◆ **DATASET CONTENT**

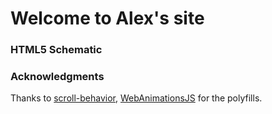 

# Welcome to Alex's site

### HTML5 Schematic

### Acknowledgments

Thanks to [scroll-behavior](https://github.com/cferdinandi/smooth-scroll.git), [WebAnimationsJS](https://github.com/web-animations/web-animations-js) for the polyfills.
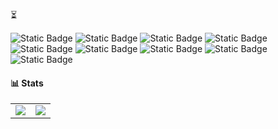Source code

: ⏳

![Static Badge](https://img.shields.io/badge/C%2B%2B-orange?style=plastic&logo=cplusplus&logoColor=%23000000)
![Static Badge](https://img.shields.io/badge/Linux-yellow?style=plastic&logo=linux&logoColor=black)
![Static Badge](https://img.shields.io/badge/Bash-brightgreen?style=plastic&logo=gnubash&logoColor=%23000000)
![Static Badge](https://img.shields.io/badge/Python-yellow?style=plastic&logo=python&logoColor=%23000000)
![Static Badge](https://img.shields.io/badge/Kali%20Linux-purple?style=plastic&logo=kalilinux&logoColor=blue)
![Static Badge](https://img.shields.io/badge/Blender-black?style=plastic&logo=blender&logoColor=orange)
![Static Badge](https://img.shields.io/badge/GIMP-blue?style=plastic&logo=gimp&logoColor=black)
![Static Badge](https://img.shields.io/badge/x86%20Assembly-red?style=plastic&logo=assemblyscript&logoColor=black)
![Static Badge](https://img.shields.io/badge/Adobe%20Illustrator-orange?style=plastic)

<h4>📊 Stats</h4>
  <table>
    <tr>
      <td align="center" style="padding=0;width=50%;">
        <img src="https://github-readme-stats.vercel.app/api/?username=0x00ctrl&title_color=4F8CC9&text_color=9f9f9f&show_icons=true&bg_color=ff9933&hide_border=true&icon_color=4F8CC9&hide_title=true&count_private=true&rank_icon=github" />
      </td>
      <td align="center" style="padding=0;width=50%;">
        <img src="https://github-readme-stats.quantumlytangled.vercel.app/api/top-langs/?username=0x00ctrl&title_color=4F8CC9&text_color=9f9f9f&layout=compact&show_icons=true&bg_color=ff9933&hide_border=true&icon_color=00000000&count_private=true" />
      </td>
    </tr>
  </table>
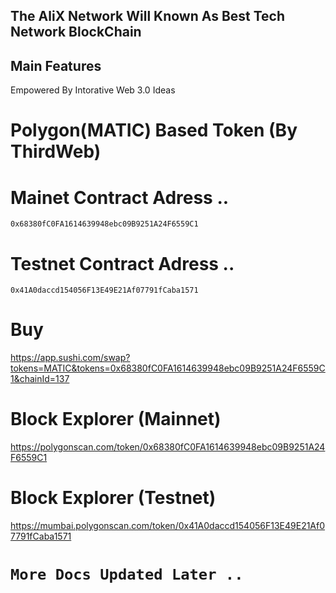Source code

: ## The AliX Network Will Known As Best Tech Network BlockChain  
  
## Main Features  
  
Empowered By Intorative Web 3.0 Ideas  
  
  
# Polygon(MATIC) Based Token (By ThirdWeb)  
  
  
# Mainet Contract Adress ..  
`0x68380fC0FA1614639948ebc09B9251A24F6559C1`  
# Testnet Contract Adress ..  
`0x41A0daccd154056F13E49E21Af07791fCaba1571`  
  
# Buy  
https://app.sushi.com/swap?tokens=MATIC&tokens=0x68380fC0FA1614639948ebc09B9251A24F6559C1&chainId=137  
  
# Block Explorer (Mainnet)
https://polygonscan.com/token/0x68380fC0FA1614639948ebc09B9251A24F6559C1  
# Block Explorer (Testnet)
https://mumbai.polygonscan.com/token/0x41A0daccd154056F13E49E21Af07791fCaba1571  
  
# `More Docs Updated Later ..`  
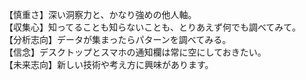 【慎重さ】深い洞察力と、かなり強めの他人軸。  
【収集心】知ってることも知らないことも、とりあえず何でも調べてみて。  
【分析志向】データが集まったらパターンを調べてみる。  
【信念】デスクトップとスマホの通知欄は常に空にしておきたい。  
【未来志向】新しい技術や考え方に興味があります。  

<!--
**gene-ix/gene-ix** is a ✨ _special_ ✨ repository because its `README.md` (this file) appears on your GitHub profile.

Here are some ideas to get you started:

- 🔭 I’m currently working on ...
- 🌱 I’m currently learning ...
- 👯 I’m looking to collaborate on ...
- 🤔 I’m looking for help with ...
- 💬 Ask me about ...
- 📫 How to reach me: ...
- 😄 Pronouns: ...
- ⚡ Fun fact: ...
-->
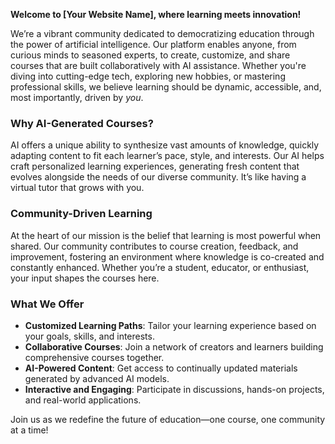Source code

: 
**Welcome to [Your Website Name], where learning meets innovation!**

We’re a vibrant community dedicated to democratizing education through the power of artificial intelligence. Our platform enables anyone, from curious minds to seasoned experts, to create, customize, and share courses that are built collaboratively with AI assistance. Whether you're diving into cutting-edge tech, exploring new hobbies, or mastering professional skills, we believe learning should be dynamic, accessible, and, most importantly, driven by *you*.

### Why AI-Generated Courses?
AI offers a unique ability to synthesize vast amounts of knowledge, quickly adapting content to fit each learner’s pace, style, and interests. Our AI helps craft personalized learning experiences, generating fresh content that evolves alongside the needs of our diverse community. It’s like having a virtual tutor that grows with you.

### Community-Driven Learning
At the heart of our mission is the belief that learning is most powerful when shared. Our community contributes to course creation, feedback, and improvement, fostering an environment where knowledge is co-created and constantly enhanced. Whether you’re a student, educator, or enthusiast, your input shapes the courses here.

### What We Offer
- **Customized Learning Paths**: Tailor your learning experience based on your goals, skills, and interests.
- **Collaborative Courses**: Join a network of creators and learners building comprehensive courses together.
- **AI-Powered Content**: Get access to continually updated materials generated by advanced AI models.
- **Interactive and Engaging**: Participate in discussions, hands-on projects, and real-world applications.

Join us as we redefine the future of education—one course, one community at a time!

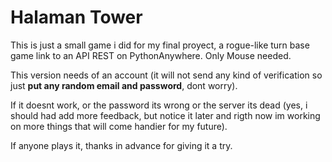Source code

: # Halaman Tower

This is just a small game i did for my final proyect, a rogue-like turn base game link to an API REST on PythonAnywhere. Only Mouse needed.

This version needs of an account (it will not send any kind of verification so just **put any random email and password**, dont worry). 

If it doesnt work, or the password its wrong or the server its dead (yes, i should had add more feedback, but notice it later and rigth now im working on more things that will come handier for my future).

If anyone plays it, thanks in advance for giving it a try.
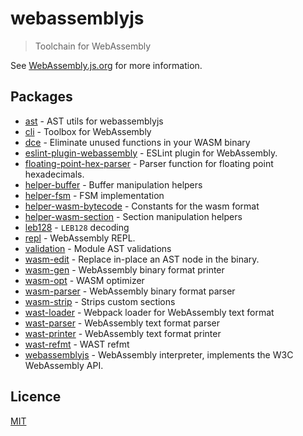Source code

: # webassemblyjs

> Toolchain for WebAssembly

See [WebAssembly.js.org](https://webassembly.js.org) for more information.

## Packages

- [ast](https://github.com/xtuc/webassemblyjs/tree/master/packages/ast) - AST utils for webassemblyjs
- [cli](https://github.com/xtuc/webassemblyjs/tree/master/packages/cli) - Toolbox for WebAssembly
- [dce](https://github.com/xtuc/webassemblyjs/tree/master/packages/dce) - Eliminate unused functions in your WASM binary
- [eslint-plugin-webassembly](https://github.com/xtuc/webassemblyjs/tree/master/packages/eslint) - ESLint plugin for WebAssembly.
- [floating-point-hex-parser](https://github.com/xtuc/webassemblyjs/tree/master/packages/floating-point-hex-parser) - Parser function for floating point hexadecimals.
- [helper-buffer](https://github.com/xtuc/webassemblyjs/tree/master/packages/helper-buffer) - Buffer manipulation helpers
- [helper-fsm](https://github.com/xtuc/webassemblyjs/tree/master/packages/helper-fsm) - FSM implementation
- [helper-wasm-bytecode](https://github.com/xtuc/webassemblyjs/tree/master/packages/helper-wasm-bytecode) - Constants for the wasm format
- [helper-wasm-section](https://github.com/xtuc/webassemblyjs/tree/master/packages/helper-wasm-section) - Section manipulation helpers
- [leb128](https://github.com/xtuc/webassemblyjs/tree/master/packages/leb128) - `LEB128` decoding
- [repl](https://github.com/xtuc/webassemblyjs/tree/master/packages/repl) - WebAssembly REPL.
- [validation](https://github.com/xtuc/webassemblyjs/tree/master/packages/validation) - Module AST validations
- [wasm-edit](https://github.com/xtuc/webassemblyjs/tree/master/packages/wasm-edit) - Replace in-place an AST node in the binary.
- [wasm-gen](https://github.com/xtuc/webassemblyjs/tree/master/packages/wasm-gen) - WebAssembly binary format printer
- [wasm-opt](https://github.com/xtuc/webassemblyjs/tree/master/packages/wasm-opt) - WASM optimizer
- [wasm-parser](https://github.com/xtuc/webassemblyjs/tree/master/packages/wasm-parser) - WebAssembly binary format parser
- [wasm-strip](https://github.com/xtuc/webassemblyjs/tree/master/packages/wasm-strip) - Strips custom sections
- [wast-loader](https://github.com/xtuc/webassemblyjs/tree/master/packages/wast-loader) - Webpack loader for WebAssembly text format
- [wast-parser](https://github.com/xtuc/webassemblyjs/tree/master/packages/wast-parser) - WebAssembly text format parser
- [wast-printer](https://github.com/xtuc/webassemblyjs/tree/master/packages/wast-printer) - WebAssembly text format printer
- [wast-refmt](https://github.com/xtuc/webassemblyjs/tree/master/packages/wast-refmt) - WAST refmt
- [webassemblyjs](https://github.com/xtuc/webassemblyjs/tree/master/packages/webassemblyjs) - WebAssembly interpreter, implements the W3C WebAssembly API.

## Licence

[MIT](https://github.com/xtuc/webassemblyjs/blob/master/LICENCE)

◆ **WORK INSTRUCTION**
Count the lines of the material holding "wast". Report the number alone.

◆ **ANSWER TO THE EXERCISE**
4